Sepahit Kopi

266 20 3
                                    

Pagi yang cerah. Titik embun di pucuk dedaunan bak Kristal yang berkilauan saat arunika menunjukkan sinar cantiknya. Cicit suara burung pun mulai bersahutan di atas pepohonan rindang. Kuhirup udara pagi yang menyejukkan perlahan. Usai kulakukan gerakan ringan di halaman rumah yang ditumbuhi pepohonan yang rindang, kuputuskan untuk menyeduh minuman hangat. Kopi menjadi pilihan.

Dua sendok bubuk kopi dan sesendok gula pasir menjadi takaran. Segelas kopi mulai kuseduh. Kuaduk pelan cairan hitam yang menguarkan aroma khasnya itu. Harumnya menyapa penciuman. Kuhidu perlahan dengan mata terpejam menciptakan rasa nyaman. Meskipun tidak maniak, tapi aku menikmatinya. Dari kopi aku menemukan ketenangan. Aromanya, pun rasanya.

Kopi hitam memberiku banyak pelajaran hidup. Sepahit-pahitnya kita harus tetap menikmati. Begitu pun kisahku. Kisah yang bahkan belum dimulai. Bukan, tepatnya tak akan pernah terjadi. Kebodohan yang telah kulakukan sejak dulu kini menjebak rasa. Jatuh cinta pada dia yang kini telah menjadi imam dari seseorang. Dia sudah menikah dan harusnya aku tak lagi mengharap dia melihat. Begitu pongahnya jika berharap dilihat atau bahkan dibalas perasaan olehnya.

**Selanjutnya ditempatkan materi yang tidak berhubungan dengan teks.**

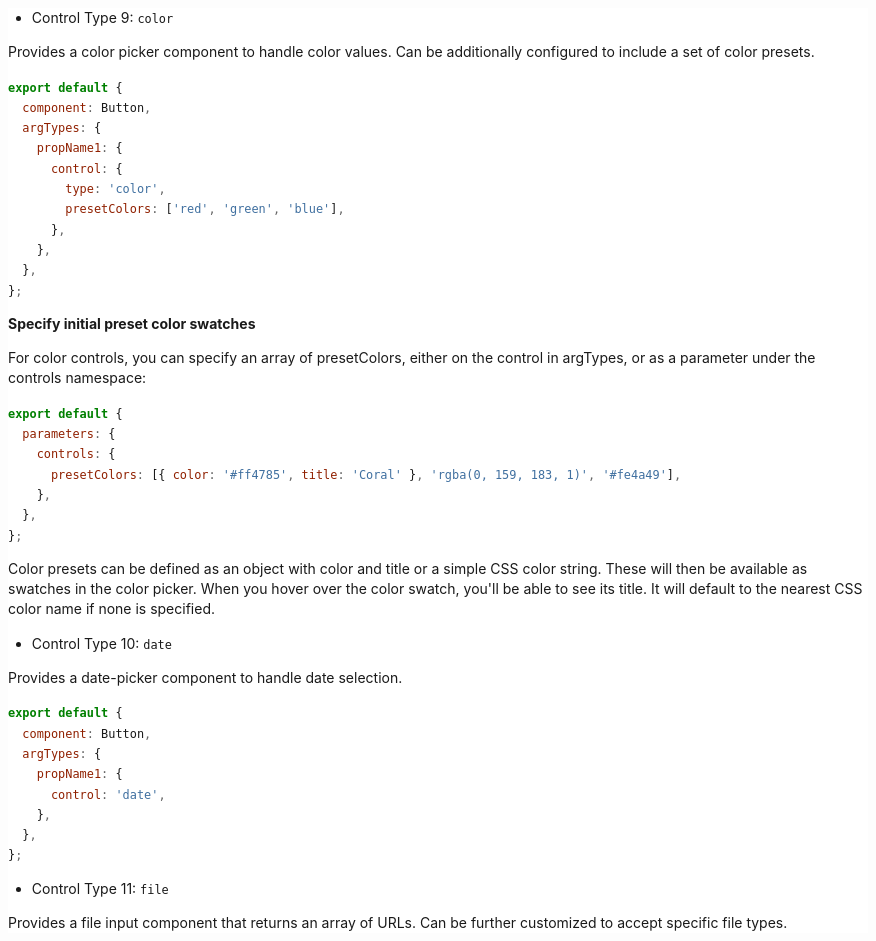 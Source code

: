 
- Control Type 9: `color`

Provides a color picker component to handle color values.
Can be additionally configured to include a set of color presets.

```js
export default {
  component: Button,
  argTypes: {
    propName1: {
      control: {
        type: 'color',
        presetColors: ['red', 'green', 'blue'],
      },
    },
  },
};
```

**Specify initial preset color swatches**

For color controls, you can specify an array of presetColors, either on the control in argTypes, or as a parameter under the controls namespace:

```js
export default {
  parameters: {
    controls: {
      presetColors: [{ color: '#ff4785', title: 'Coral' }, 'rgba(0, 159, 183, 1)', '#fe4a49'],
    },
  },
};
```

Color presets can be defined as an object with color and title or a simple CSS color string. These will then be available as swatches in the color picker. When you hover over the color swatch, you'll be able to see its title. It will default to the nearest CSS color name if none is specified.

- Control Type 10: `date`

Provides a date-picker component to handle date selection.

```js
export default {
  component: Button,
  argTypes: {
    propName1: {
      control: 'date',
    },
  },
};
```

- Control Type 11: `file`

Provides a file input component that returns an array of URLs.
Can be further customized to accept specific file types.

Rasa kecewa di hati seringkali masih menusuk jiwa rapuhku. Penyesalan memang selalu datang di akhir. Andai dulu aku tak menaruh rasa padanya, mungkin hati tak akan merasa sesakit ini. Ah, sudahlah! Aku harus belajar melupakan.

Kusesap kembali kopi yang masih menyembulkan asap tipis. Kunikmati sesaat rasa pahitnya. Benar jika ada yang mengatakan, jika pahitnya kopi belum tentu menyedihkan. Kini aku membuktikan sendiri. Sepahit-pahitnya kopi lebih pahit dari ditinggalkan orang yang kita cintai. Apalagi cinta sendiri. Itu sangat sakit bukan? Namun, jika pahit belum tentu menyedihkan, maka manis belum tentu menyenangkan. Seperti halnya kisah yang dalam angan ini akan kurajut bersamanya. Kisah yang kuanggap akan berbuah manis, ternyata harus berakhir tanpa berawal.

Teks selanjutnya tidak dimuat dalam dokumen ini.